Le secteur religieux qui a vivement protesté contre ce nouveau document soutient que ces lois ne reflètent pas les coutumes et les valeurs du peuple haïtien, et sont surtout en contradiction avec la morale chrétienne et œcuménique auxquelles sont attachés les haïtiens.
En plus des déclarations de certains dirigeants de la Fédération de l’Eglise Protestante, en particulier le Révérend Pasteur Gérald Bataille qui a fait circuler une note accusant les pays occidentaux, tel le Canada à vouloir imposer leurs cultures et coutumes au peuple haïtien, venait aussi le tour de l’Eglise Catholique qui, à travers la Conférence Episcopale d’Haïti (CEH) a rendu publique une note le 3 juillet pour protester contre ce décret.
« Ces décrets, selon les dispositions de certains articles, touchent l’essence même de notre humanité, de notre culture, de notre foi et de notre société. Ils ne devraient pas être promulgués sans une consultation préalable de ceux pour qui ils ont été élaborés… »
« Et quand c’est l’essence et la vie même d’une nation qui sont atteintes par ces décrets dont des éléments nous sont étrangers, nous sommes en droit de protester de toutes nos forces. Et de fait, nous protestons de toutes nos forces contre le projet de loi portant sur le nouveau Code pénal, proposé par le Pouvoir exécutif sans consultation ni débats préalables, sans implication des citoyens et des forces morales et spirituelles de la société haïtienne. Cela risque de saper les bases mêmes de notre démocratie déjà chancelant »

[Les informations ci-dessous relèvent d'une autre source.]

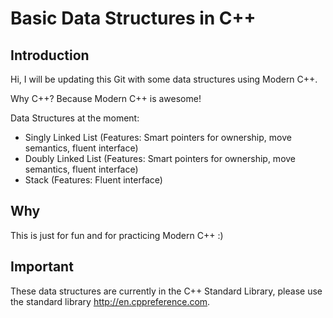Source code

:# Basic Data Structures in C++

## Introduction

Hi, I will be updating this Git with some data structures using Modern C++.

Why C++? Because Modern C++ is awesome!

Data Structures at the moment:
* Singly Linked List (Features: Smart pointers for ownership, move semantics, fluent interface)
* Doubly Linked List (Features: Smart pointers for ownership, move semantics, fluent interface)
* Stack (Features: Fluent interface)

## Why
This is just for fun and for practicing Modern C++ :)

## Important
These data structures are currently in the C++ Standard Library, please use the standard library http://en.cppreference.com.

soussignent une dizaine de prêtres dont le Cardinal Chibly Langlois.
Suite à ces protestations, le président Jovenel Moise a fait savoir qu’il comprend le débat occasionné dans la société par la publication de ce code pénal, en y voyant un engagement citoyen important. Il a alors chargé son Premier Ministre, M. Jouthe Joseph de rencontrer les secteurs concernés autour de la question.
« L’heure n’est pas à la confrontation mais au dialogue et à la sérénité. La publication du Code pénal a suscité un débat très animé. C’est un signe encourageant de l’engagement citoyen. Je demande au PM de rencontrer les différents secteurs concernés autour de cette question », a tweeté le président Jovenel Moïse, lundi 6 juillet 2020.
Le Premier Ministre haïtien, sulfureux et volcanique comme d’habitude, en profite pour exhorter l’Eglise Catholique qu’elle est mal placée pour donner des leçons à l’Etat haïtien, et rappelle que Haïti est un Etat laïc.
Interrogé par le quotidien haïtien Le Nouvelliste, le Premier Ministre Joseph Jouthe a déclaré :
« Je ne veux pas faire de leçon à l’église catholique. Mais il faut que l’église catholique sache qu’elle fait de la religion. En Haïti, tout le monde n’est pas catholique. Nous sommes un Etat laïc. Le job de l’Etat est de protéger les minorités. C’est son plus gros job. »,
« … Nous ne parlons pas de religion, nous ne parlons pas de la morale, nous parlons de loi, de politique et de protection d’une population. »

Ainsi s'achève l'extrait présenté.